When I’ve paddled an unloaded Nordkapp, I felt as if I was skittering around on top of the water.
It is kind of silly that so many of us are paddling expedition boats as day boats.
Day Boats The above list has some great boats. Even better, the about 16’ crop of boats includes a lot that are really fun boats to spend time in because they have the stabilities of bigger boats with a lot more action. So if you get caught out in more than you intended the boats will handle it, but in the meantime you can have a ball with being sideways and upside down in them. We’ve paddled a bunch, currently have a Vela for me and are waiting for delivery on a Romany. (which also comes in a low volume version)
My only complaint is that an average sized woman will still find that there is some fitting to be done to get these boats on their bodies right. Even the Vela, clearly a small person’s boat, took some extra padding and moving the seat forward to get it set up for me. But it is a very fun boat, and nicely sized for shorter trips at 15’8".

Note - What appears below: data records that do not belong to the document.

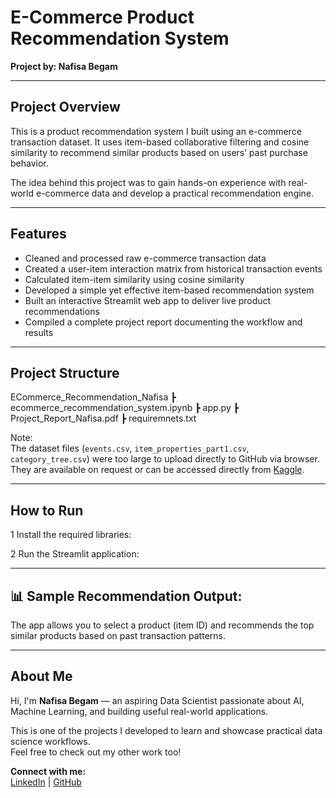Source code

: #  E-Commerce Product Recommendation System

**Project by: Nafisa Begam**

---

##  Project Overview

This is a product recommendation system I built using an e-commerce transaction dataset. It uses item-based collaborative filtering and cosine similarity to recommend similar products based on users’ past purchase behavior.  

The idea behind this project was to gain hands-on experience with real-world e-commerce data and develop a practical recommendation engine.

---

##  Features

- Cleaned and processed raw e-commerce transaction data
- Created a user-item interaction matrix from historical transaction events
- Calculated item-item similarity using cosine similarity
- Developed a simple yet effective item-based recommendation system
- Built an interactive Streamlit web app to deliver live product recommendations
- Compiled a complete project report documenting the workflow and results

---

##  Project Structure
ECommerce_Recommendation_Nafisa
┣  ecommerce_recommendation_system.ipynb
┣  app.py
┣  Project_Report_Nafisa.pdf
┣  requiremnets.txt


Note:  
The dataset files (`events.csv`, `item_properties_part1.csv`, `category_tree.csv`) were too large to upload directly to GitHub via browser. They are available on request or can be accessed directly from [Kaggle](https://www.kaggle.com/datasets/retailrocket/ecommerce-dataset).

---

##  How to Run

1️ Install the required libraries:

2️ Run the Streamlit application:


---

## 📊 Sample Recommendation Output:

The app allows you to select a product (item ID) and recommends the top similar products based on past transaction patterns.

---

##  About Me  

Hi, I'm **Nafisa Begam** — an aspiring Data Scientist passionate about AI, Machine Learning, and building useful real-world applications.  

This is one of the projects I developed to learn and showcase practical data science workflows.  
Feel free to check out my other work too!

 **Connect with me:**  
[LinkedIn](http://linkedin.com/in/nafisabegam) | [GitHub](https://github.com/Nafisa-Begam-S)



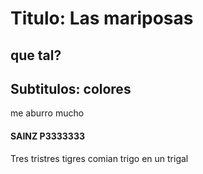# Titulo: Las mariposas

## que tal?

## Subtitulos: colores


me aburro mucho


#### SAINZ P3333333

Tres tristres tigres comian trigo en un trigal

Except for SOF… … those are not what I mean by day boats.
They’re just shorter, or maybe for smaller paddlers. Maybe a bit more playful - but that would be “play boats”, which is not always the same thing as “day boats”.
They still have a lot more volume/weight/features than you need for a couple hour leisure or workout paddle. They have the same features larger as expedition/touring boats. You could easily do overnights (or weeks in them) you just couldn’t go as far as they are a bit slower.
When I say day paddling boat I mean a light weight low volume minimalist boat that has no emphasis on gear hauling (could be for play, or covering ground, or whatever - lot’s of design options). None on your list, except one-off SOFs (which are hardly commercial), really fit that.
There are lots of day boats for specialized uses: Surf Skis and race boats are examples of commercial “day boats” for open water go fast paddlers. WW boats are day boats for river running. In the sea/tour performance range the options get pretty thin.
day boat? Greyak–would you include the BBK Valkyrie or Idun in your category of day boats? They’re pretty minimalist, low volume. You can squeeze backpacking gear in there, but they seem a lot better suited to day trips than long trips.
sort of. Maybe even the Recluse if it were built light enough - but at similar size and weight to my Q700 - I'd have to say no. It's all relative and I'm comparing to a Kevlar boat.